The classical shadow $\mathcal{S}_{\rho}$ suffices to predict $M$ arbitrary linear and nonlinear functions $O_{i}$ of the state $\rho$ up to an additive error $\epsilon$ if it is of size $\Omega(\log(M)~{}{\rm max}_{i}~{}||O_{i}||^{2}_{\rm shadow}/\epsilon^{2})$ . The shadow norm depends on the ensemble from which the unitaries $U_{i}$ are drawn for creating the classical shadow [1] and has efficient bounds, particularly if the ensemble satisfies a unitary 3-design property. For example, this is the case if the unitaries are drawn from the Clifford set as in Ref. [1] or using analog evolutions of different lengths of time as in Ref. [14].

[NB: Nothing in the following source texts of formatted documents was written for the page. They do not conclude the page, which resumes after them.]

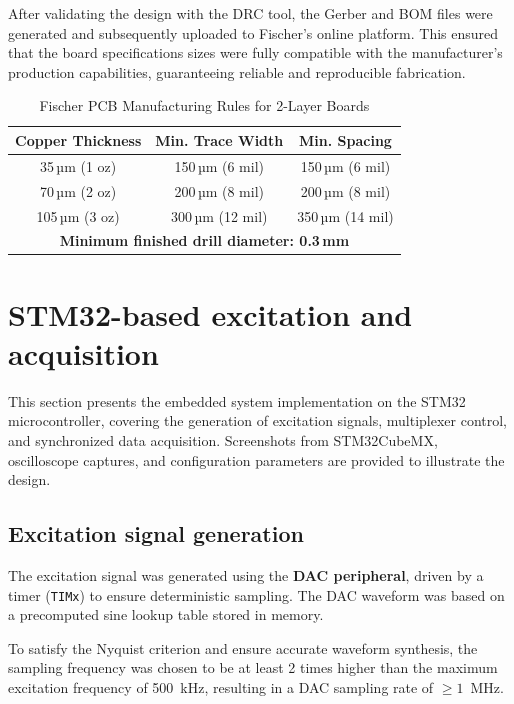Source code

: After validating the design with the DRC tool, the Gerber and BOM files were generated and subsequently uploaded to Fischer’s online platform. This ensured that the board specifications sizes were fully compatible with the manufacturer’s production capabilities, guaranteeing reliable and reproducible fabrication.

\begin{table}[H]
\centering
\caption{Fischer PCB Manufacturing Rules for 2-Layer Boards\cite{FischerPCB}}
\begin{tabular}{|c|c|c|}
\hline
\textbf{Copper Thickness} & \textbf{Min. Trace Width} & \textbf{Min. Spacing} \\
\hline
35\,µm (1 oz)  & 150\,µm (6 mil)  & 150\,µm (6 mil) \\
\hline
70\,µm (2 oz)  & 200\,µm (8 mil)  & 200\,µm (8 mil) \\
\hline
105\,µm (3 oz) & 300\,µm (12 mil) & 350\,µm (14 mil) \\
\hline
\multicolumn{3}{|c|}{\textbf{Minimum finished drill diameter: 0.3\,mm}} \\
\hline
\end{tabular}
\end{table}
\section{STM32-based excitation and acquisition}

This section presents the embedded system implementation on the STM32 microcontroller, 
covering the generation of excitation signals, multiplexer control, and synchronized 
data acquisition. Screenshots from STM32CubeMX, oscilloscope captures, and configuration 
parameters are provided to illustrate the design.  

\subsection{Excitation signal generation}

The excitation signal was generated using the \textbf{DAC peripheral}, driven by a timer 
(\texttt{TIMx}) to ensure deterministic sampling. The DAC waveform was based on a 
precomputed sine lookup table stored in memory.  

To satisfy the Nyquist criterion and ensure accurate waveform synthesis, the sampling 
frequency was chosen to be at least 2 times higher than the maximum excitation frequency 
of 500~kHz, resulting in a DAC sampling rate of $\geq 1$~MHz.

Two particularly interesting ensembles are the Pauli and Clifford groups. These ensembles are computationally favourable because of their efficient classical simulations, according to the Gottesman–Knill theorem. The inverse twirling maps for the $n$ -qubit Clifford and Pauli groups take the forms $\mathcal{M}^{-1}_{n}\left(X\right)=(2^{n}+1)X-\mathbb{I}$ and $\otimes_{k=1}^{n}\mathcal{M}_{1}^{-1}$ , respectively. The shadow norm scales well for the Clifford ensemble, while the Pauli ensemble is more experimentally friendly. For the Pauli ensemble, the shadow norm scales exponentially poorly with respect to the locality of an observable, rendering the procedure inefficient in estimating high-weight observables. A middle-ground solution suggested in the literature [4, 5, 6] is to use shallow subsets of the Clifford group.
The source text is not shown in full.